JF Ptak Science Books Post 1937 (Part of the series on the History of Blank, Empty and Missing Things)
Tony Soprano may have been a murdering and lecherous crook, but the man was always on hand with a handkerchief if a sobbing woman needed one. They were washed and ironed and folded by the wife he would cheat on, and he'd dab his brow from murderous sweat with it, but, well, he had one when it was needed. Few people carry one around, nowadays, and very few people manufacture them, at least here in the U.S., let alone in NYC, the place opposite Tony's Exit 13.
The Gold Book Directory of Men's Apparel ("published by Men's Apparel reporter") was issued for the World's Fair in 1939--it is a stubby, 320-page, 5-inch-tall and designed booklet, and it is pretty much a mausoleum-y reminder of what once was.

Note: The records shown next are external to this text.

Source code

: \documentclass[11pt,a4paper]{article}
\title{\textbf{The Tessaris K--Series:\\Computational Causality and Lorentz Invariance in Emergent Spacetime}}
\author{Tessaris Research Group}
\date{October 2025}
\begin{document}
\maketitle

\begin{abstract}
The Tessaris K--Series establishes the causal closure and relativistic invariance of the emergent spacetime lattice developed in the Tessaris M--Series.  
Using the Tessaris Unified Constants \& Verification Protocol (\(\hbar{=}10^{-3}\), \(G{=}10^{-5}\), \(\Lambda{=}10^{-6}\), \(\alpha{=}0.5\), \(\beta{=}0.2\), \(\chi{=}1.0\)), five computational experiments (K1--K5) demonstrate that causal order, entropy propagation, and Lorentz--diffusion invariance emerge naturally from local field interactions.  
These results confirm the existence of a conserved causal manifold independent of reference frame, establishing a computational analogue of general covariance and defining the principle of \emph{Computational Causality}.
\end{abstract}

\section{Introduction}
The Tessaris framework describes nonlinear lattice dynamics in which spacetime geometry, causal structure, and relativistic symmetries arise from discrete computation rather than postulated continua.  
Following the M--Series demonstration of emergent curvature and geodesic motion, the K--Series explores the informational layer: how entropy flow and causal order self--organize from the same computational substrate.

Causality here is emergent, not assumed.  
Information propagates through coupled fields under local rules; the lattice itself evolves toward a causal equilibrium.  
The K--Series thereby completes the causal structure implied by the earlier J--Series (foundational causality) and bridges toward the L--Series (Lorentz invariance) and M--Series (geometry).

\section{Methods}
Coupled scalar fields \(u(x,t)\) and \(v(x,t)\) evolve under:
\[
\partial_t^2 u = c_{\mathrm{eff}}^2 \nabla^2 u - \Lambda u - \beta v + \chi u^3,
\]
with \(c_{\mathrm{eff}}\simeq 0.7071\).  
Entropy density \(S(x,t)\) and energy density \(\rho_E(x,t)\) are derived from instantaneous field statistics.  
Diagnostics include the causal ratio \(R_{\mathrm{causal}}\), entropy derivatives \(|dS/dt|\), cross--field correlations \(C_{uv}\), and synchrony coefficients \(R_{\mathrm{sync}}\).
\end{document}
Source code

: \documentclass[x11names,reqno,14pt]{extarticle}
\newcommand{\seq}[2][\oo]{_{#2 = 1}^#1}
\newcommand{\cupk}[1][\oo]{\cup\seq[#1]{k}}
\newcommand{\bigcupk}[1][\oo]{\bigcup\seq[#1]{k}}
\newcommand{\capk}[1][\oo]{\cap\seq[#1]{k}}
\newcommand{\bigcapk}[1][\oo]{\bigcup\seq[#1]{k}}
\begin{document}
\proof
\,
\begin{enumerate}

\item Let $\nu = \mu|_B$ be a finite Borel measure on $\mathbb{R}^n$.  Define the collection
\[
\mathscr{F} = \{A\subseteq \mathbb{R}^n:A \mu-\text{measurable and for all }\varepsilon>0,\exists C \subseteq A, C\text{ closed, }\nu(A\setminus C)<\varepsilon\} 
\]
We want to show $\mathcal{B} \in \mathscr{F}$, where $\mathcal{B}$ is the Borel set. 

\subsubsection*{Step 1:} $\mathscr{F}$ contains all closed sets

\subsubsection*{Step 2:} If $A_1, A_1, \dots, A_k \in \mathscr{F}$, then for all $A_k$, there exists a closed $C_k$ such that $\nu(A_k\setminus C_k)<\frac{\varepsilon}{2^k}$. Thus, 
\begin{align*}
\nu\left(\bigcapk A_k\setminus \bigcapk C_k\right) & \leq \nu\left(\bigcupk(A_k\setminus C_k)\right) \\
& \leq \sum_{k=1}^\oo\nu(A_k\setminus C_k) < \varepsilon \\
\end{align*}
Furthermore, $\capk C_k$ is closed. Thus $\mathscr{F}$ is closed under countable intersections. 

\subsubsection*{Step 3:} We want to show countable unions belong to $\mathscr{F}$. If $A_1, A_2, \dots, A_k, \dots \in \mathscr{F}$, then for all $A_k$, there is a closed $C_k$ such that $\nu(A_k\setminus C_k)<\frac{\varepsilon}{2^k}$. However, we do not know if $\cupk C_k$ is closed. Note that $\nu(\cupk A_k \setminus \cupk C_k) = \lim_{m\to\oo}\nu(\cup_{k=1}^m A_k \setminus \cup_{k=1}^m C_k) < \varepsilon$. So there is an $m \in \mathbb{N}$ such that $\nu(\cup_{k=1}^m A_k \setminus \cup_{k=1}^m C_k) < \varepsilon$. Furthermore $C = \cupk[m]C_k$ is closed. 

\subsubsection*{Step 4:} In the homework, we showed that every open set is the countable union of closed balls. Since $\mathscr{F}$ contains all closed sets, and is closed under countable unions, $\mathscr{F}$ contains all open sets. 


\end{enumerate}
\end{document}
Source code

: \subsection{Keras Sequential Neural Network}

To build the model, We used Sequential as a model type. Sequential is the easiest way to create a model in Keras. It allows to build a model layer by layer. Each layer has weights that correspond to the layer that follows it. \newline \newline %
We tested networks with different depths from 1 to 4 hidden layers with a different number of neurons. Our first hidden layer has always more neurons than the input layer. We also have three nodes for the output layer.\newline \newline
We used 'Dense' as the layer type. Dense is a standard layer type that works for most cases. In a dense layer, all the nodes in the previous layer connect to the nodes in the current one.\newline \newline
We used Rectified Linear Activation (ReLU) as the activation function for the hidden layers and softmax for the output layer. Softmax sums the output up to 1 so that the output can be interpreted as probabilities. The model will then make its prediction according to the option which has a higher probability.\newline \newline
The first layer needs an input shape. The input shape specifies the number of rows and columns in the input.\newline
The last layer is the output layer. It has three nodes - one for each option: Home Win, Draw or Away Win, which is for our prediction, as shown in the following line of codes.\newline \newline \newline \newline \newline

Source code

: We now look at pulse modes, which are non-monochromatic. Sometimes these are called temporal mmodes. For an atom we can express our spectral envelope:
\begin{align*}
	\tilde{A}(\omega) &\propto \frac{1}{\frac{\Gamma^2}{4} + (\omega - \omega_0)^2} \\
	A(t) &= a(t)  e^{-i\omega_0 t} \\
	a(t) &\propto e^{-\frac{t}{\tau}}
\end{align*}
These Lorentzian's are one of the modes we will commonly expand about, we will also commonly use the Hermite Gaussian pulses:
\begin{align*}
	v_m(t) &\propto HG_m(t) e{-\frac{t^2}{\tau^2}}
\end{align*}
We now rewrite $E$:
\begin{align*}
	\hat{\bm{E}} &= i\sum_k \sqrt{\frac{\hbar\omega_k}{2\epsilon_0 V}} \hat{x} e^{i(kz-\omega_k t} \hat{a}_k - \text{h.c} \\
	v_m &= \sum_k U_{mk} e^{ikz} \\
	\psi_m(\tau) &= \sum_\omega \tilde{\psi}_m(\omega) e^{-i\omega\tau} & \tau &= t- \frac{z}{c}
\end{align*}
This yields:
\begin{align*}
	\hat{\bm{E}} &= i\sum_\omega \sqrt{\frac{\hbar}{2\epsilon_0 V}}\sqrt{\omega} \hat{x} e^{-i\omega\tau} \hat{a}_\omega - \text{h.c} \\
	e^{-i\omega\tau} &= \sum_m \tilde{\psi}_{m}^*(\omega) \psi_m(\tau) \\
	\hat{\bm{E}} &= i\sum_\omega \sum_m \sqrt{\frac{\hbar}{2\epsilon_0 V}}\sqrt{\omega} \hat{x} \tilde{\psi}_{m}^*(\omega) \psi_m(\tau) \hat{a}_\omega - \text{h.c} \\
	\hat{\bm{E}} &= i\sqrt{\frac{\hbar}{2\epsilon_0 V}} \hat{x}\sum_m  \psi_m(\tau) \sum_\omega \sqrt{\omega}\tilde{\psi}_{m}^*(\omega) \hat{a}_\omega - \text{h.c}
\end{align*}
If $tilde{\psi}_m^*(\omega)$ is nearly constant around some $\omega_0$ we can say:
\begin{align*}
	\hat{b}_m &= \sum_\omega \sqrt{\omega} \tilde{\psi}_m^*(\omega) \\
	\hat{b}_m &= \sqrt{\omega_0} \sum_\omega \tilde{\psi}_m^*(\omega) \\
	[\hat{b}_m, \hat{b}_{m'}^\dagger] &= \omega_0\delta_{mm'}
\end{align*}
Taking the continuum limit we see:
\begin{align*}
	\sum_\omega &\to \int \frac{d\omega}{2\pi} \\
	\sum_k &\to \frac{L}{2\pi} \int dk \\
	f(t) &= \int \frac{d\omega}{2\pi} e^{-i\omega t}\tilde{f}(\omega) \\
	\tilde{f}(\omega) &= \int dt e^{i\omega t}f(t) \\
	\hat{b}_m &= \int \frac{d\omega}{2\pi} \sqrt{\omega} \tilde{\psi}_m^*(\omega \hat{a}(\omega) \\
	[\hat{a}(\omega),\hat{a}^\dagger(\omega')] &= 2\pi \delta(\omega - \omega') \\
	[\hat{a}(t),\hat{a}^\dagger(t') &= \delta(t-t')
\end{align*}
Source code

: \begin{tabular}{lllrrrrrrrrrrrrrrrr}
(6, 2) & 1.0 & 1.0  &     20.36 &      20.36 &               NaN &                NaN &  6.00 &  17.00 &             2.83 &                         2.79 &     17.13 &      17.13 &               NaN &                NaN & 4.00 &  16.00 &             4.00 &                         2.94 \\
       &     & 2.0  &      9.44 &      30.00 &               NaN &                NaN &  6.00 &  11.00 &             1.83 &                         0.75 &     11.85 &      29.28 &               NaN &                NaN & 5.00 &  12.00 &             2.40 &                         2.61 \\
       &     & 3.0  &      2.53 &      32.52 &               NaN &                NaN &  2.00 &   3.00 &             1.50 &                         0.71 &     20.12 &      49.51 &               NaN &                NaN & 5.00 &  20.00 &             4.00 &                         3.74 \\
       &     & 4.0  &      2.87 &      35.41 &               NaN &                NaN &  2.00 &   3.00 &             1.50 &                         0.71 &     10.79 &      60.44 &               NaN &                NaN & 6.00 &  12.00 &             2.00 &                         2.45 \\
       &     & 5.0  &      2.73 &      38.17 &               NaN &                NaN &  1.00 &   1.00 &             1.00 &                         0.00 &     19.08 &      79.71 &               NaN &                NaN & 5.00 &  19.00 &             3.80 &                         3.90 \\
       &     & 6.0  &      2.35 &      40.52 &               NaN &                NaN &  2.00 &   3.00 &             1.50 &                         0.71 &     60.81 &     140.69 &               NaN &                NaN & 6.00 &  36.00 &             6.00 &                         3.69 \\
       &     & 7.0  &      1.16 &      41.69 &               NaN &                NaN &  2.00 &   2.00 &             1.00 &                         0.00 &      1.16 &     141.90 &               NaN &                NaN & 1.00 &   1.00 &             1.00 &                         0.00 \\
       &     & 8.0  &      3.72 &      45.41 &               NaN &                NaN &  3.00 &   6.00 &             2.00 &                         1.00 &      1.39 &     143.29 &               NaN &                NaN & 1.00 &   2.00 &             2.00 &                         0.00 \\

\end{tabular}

New York had been a center of clothing manufacturing for a long time, and this pamphlet reminds us of that--and I'm not getting too rosey and sentimental about a tough trade that had its share of abuse of the unprotected, as there were generations of immigrants who passed through those sweat-box meat grinders choking out pants and shirts for the lower- and middle-class while making pennies-per-piece. The shirt-pocket-sized golden book does remind us of industry that once was, and now moved overseas to perhaps even more vast abusing sweatboxes to produce cheap goods at clothing prices lower than they were (CPI-adjusted) in 1939.
It is striking to see the tabbed division headings: "New York Hat and Cap Manufacturers" (listing 100+ businesses), "New York Handkerchief Makers"(60+!), robes (60), shirts (300), underwear (250), robes (90), evening dress (100), waistcoat (50), cumberbunds (24), label makers (woven (!)75), and of course New York Pajama Manufacturers, weighing in (with a line of pj's called "Mr. Stubb" for "the short man") with more than 120 manufacturers. It is really enough to make the modern reader misty for lost times. Now, these categories were not mutually exclusive, and the Zenith Underwear Company could also produce handkerchiefs, but there is ample evidence here of vastly lost and different times--not only in the loss of domestic manufacturing, but also in the disappearance of the need for evening dresses, cumberbunds, waistcoats and (almost-but-not-quite) handkerchiefs.